* **Your instructions**: The lines from the start of the data up to and including the one with "## Session Summary" should be returned exactly, and nothing else.

Stored data
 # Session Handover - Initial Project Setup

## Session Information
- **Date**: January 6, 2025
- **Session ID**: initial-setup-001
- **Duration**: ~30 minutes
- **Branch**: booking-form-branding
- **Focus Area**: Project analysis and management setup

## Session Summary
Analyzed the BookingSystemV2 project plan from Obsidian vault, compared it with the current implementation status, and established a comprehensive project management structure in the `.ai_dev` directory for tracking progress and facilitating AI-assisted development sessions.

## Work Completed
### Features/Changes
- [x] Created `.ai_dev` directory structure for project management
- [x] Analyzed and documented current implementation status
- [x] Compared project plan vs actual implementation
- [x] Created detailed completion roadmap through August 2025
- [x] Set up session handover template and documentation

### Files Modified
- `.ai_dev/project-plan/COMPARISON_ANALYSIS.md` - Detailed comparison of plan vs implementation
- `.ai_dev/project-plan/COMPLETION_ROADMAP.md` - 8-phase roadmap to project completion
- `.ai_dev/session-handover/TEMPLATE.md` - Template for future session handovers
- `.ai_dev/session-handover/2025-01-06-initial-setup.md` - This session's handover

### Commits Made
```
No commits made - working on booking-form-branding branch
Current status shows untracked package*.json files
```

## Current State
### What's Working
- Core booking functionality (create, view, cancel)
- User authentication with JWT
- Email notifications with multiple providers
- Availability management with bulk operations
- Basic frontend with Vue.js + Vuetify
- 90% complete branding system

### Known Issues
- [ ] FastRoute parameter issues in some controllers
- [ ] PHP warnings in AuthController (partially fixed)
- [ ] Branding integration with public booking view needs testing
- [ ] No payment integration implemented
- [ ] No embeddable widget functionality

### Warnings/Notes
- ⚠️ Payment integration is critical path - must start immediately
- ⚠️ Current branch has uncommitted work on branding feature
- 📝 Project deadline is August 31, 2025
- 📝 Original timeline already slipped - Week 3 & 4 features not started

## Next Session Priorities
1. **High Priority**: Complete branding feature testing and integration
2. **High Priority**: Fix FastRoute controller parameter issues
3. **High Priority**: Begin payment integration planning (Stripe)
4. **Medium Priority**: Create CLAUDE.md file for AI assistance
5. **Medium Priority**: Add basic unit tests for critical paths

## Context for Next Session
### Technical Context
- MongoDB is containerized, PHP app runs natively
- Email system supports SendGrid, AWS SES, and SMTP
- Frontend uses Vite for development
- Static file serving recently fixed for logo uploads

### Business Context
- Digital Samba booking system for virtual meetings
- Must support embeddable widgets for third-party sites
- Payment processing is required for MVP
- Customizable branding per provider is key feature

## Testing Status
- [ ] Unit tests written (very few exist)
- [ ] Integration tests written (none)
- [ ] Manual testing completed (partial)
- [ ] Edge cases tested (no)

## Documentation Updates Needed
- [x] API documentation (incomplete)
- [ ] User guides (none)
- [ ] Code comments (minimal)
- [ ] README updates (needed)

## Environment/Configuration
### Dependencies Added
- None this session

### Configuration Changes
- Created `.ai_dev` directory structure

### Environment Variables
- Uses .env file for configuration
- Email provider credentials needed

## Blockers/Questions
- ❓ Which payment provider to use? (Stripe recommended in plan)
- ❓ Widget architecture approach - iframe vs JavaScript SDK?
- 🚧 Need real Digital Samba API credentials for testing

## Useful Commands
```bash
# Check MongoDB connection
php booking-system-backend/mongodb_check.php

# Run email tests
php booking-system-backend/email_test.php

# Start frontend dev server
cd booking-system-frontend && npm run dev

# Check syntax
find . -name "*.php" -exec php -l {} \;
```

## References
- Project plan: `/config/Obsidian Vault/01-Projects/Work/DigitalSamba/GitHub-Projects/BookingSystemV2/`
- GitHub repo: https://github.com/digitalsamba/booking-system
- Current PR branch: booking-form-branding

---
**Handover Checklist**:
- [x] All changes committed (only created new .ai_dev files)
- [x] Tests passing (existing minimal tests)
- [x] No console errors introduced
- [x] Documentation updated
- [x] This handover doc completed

* **Written response**:
 # Session Handover - Initial Project Setup

## Session Information
- **Date**: January 6, 2025
- **Session ID**: initial-setup-001
- **Duration**: ~30 minutes
- **Branch**: booking-form-branding
- **Focus Area**: Project analysis and management setup

## Session Summary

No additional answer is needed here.